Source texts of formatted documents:
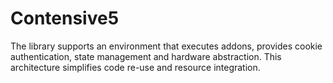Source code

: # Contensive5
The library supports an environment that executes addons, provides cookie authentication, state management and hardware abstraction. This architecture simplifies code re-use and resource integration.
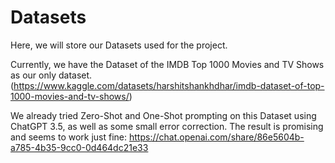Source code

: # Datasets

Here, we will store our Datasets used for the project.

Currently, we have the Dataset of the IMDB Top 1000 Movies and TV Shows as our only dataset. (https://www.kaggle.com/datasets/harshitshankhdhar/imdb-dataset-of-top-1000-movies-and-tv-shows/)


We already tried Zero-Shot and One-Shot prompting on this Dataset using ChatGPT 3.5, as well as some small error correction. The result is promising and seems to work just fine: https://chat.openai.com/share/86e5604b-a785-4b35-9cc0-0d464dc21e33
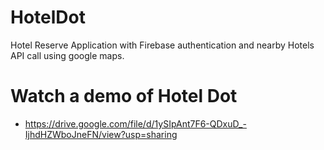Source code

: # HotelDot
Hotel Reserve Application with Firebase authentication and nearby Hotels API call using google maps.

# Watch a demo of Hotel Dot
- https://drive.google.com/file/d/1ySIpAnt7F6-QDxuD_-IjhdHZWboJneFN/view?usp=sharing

---

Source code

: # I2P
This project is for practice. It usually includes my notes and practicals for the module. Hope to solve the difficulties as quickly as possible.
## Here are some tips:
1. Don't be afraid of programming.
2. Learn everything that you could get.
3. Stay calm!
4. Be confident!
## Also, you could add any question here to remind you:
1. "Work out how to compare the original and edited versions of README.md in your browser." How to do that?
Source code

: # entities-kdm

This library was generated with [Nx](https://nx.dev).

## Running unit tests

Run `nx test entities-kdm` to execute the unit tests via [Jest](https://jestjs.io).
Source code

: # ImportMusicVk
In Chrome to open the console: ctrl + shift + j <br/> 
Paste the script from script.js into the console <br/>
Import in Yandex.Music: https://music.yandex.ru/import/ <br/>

▶ [Action item]: What do the lines above say from the one containing "to do that?" down to the one containing "Import in Yandex.Music: https://music.yandex.ru/import/"? Return them exactly, both end lines included, and only them.

▶ [Response to this task]:
1. "Work out how to compare the original and edited versions of README.md in your browser." How to do that?
Source code

: # entities-kdm

This library was generated with [Nx](https://nx.dev).

## Running unit tests

Run `nx test entities-kdm` to execute the unit tests via [Jest](https://jestjs.io).
Source code

: # ImportMusicVk
In Chrome to open the console: ctrl + shift + j <br/> 
Paste the script from script.js into the console <br/>
Import in Yandex.Music: https://music.yandex.ru/import/ <br/>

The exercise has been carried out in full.